# TASK TO COMPLETE:
Reproduce precisely the lines of the listing below, starting with the line that contains "toolbar which is" and stopping after the line that contains "For example, we"; include nothing else.

# DATA EXTRACTS:
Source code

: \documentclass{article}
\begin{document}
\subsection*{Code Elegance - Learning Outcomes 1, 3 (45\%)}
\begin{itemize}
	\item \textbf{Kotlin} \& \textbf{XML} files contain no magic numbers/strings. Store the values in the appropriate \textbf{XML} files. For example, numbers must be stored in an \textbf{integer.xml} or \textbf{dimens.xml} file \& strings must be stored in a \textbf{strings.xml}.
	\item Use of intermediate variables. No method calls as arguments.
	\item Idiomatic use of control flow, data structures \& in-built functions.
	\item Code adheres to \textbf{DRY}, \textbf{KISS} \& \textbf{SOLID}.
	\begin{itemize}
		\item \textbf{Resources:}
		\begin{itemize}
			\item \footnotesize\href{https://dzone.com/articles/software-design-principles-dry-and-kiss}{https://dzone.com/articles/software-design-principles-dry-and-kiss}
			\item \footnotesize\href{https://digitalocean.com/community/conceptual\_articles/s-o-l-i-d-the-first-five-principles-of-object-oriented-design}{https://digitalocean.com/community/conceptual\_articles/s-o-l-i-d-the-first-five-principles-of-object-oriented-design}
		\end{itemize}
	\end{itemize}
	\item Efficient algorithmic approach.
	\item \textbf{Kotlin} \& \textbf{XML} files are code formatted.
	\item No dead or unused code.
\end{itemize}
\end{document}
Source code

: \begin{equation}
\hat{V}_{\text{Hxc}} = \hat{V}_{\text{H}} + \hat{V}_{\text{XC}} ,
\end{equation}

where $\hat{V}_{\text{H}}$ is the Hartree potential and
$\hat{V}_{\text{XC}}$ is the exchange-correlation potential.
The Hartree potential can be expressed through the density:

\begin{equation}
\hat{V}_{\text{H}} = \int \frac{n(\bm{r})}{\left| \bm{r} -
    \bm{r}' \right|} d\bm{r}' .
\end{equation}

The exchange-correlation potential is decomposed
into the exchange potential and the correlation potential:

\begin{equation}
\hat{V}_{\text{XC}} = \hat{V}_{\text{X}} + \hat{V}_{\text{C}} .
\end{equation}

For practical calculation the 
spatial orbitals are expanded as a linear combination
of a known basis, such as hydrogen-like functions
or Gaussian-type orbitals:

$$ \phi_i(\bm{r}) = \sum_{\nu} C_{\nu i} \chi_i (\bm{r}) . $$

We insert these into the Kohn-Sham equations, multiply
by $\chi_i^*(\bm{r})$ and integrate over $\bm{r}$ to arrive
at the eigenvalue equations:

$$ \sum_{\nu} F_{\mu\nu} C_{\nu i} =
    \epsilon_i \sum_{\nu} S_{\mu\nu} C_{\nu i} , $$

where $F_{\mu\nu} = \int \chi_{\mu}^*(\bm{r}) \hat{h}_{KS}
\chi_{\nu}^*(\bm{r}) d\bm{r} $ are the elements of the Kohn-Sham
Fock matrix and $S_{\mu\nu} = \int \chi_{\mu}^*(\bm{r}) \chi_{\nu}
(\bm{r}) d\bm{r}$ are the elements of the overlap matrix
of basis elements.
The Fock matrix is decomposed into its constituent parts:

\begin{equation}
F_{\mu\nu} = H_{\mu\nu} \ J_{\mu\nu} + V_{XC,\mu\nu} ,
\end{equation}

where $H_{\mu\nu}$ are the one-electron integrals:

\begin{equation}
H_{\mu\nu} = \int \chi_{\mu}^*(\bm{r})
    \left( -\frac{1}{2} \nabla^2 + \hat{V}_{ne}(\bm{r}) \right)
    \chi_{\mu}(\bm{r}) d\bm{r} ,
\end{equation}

---

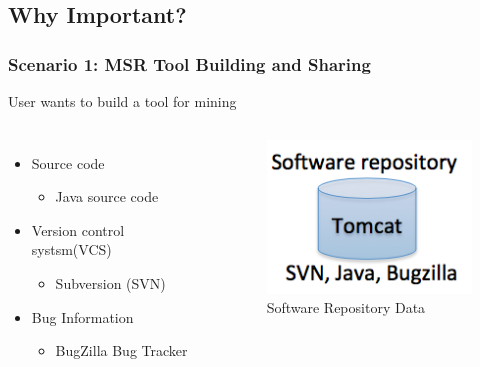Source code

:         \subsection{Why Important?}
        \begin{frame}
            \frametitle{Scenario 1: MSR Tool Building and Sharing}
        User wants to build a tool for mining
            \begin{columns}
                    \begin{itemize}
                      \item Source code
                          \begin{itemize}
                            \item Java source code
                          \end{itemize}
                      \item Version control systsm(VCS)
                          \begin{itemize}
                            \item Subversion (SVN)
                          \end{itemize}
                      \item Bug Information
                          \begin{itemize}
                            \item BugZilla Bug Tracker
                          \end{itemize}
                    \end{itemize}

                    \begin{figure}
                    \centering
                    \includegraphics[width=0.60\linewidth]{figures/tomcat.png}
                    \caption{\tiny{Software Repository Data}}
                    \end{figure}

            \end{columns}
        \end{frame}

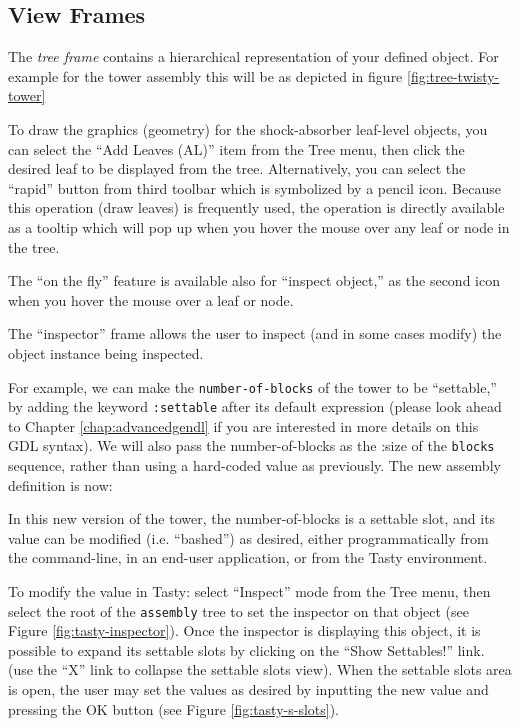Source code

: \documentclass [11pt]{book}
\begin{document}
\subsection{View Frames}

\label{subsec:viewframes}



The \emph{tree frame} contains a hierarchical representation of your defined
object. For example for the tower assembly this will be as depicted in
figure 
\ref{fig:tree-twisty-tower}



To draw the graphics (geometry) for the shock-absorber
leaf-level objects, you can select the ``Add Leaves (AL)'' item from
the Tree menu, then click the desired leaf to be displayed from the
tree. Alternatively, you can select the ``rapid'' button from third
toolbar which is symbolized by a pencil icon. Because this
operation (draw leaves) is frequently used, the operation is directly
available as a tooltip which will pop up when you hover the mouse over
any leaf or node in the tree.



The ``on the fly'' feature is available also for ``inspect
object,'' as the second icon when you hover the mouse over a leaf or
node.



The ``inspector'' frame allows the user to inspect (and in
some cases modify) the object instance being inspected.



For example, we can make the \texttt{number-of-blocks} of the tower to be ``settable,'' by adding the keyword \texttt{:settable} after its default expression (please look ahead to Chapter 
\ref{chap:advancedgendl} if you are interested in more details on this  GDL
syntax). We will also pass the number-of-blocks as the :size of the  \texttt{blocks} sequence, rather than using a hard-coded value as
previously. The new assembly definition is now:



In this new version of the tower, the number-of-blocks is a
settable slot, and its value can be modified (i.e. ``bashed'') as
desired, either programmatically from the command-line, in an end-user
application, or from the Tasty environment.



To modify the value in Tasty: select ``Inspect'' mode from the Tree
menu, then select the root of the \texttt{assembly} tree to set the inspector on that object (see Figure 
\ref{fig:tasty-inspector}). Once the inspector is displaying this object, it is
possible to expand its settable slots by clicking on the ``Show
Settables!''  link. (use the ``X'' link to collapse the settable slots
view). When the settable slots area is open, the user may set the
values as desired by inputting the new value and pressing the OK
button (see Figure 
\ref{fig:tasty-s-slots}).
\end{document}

# TASK ANSWER:
toolbar which is symbolized by a pencil icon. Because this
operation (draw leaves) is frequently used, the operation is directly
available as a tooltip which will pop up when you hover the mouse over
any leaf or node in the tree.



The ``on the fly'' feature is available also for ``inspect
object,'' as the second icon when you hover the mouse over a leaf or
node.



The ``inspector'' frame allows the user to inspect (and in
some cases modify) the object instance being inspected.



For example, we can make the \texttt{number-of-blocks} of the tower to be ``settable,'' by adding the keyword \texttt{:settable} after its default expression (please look ahead to Chapter 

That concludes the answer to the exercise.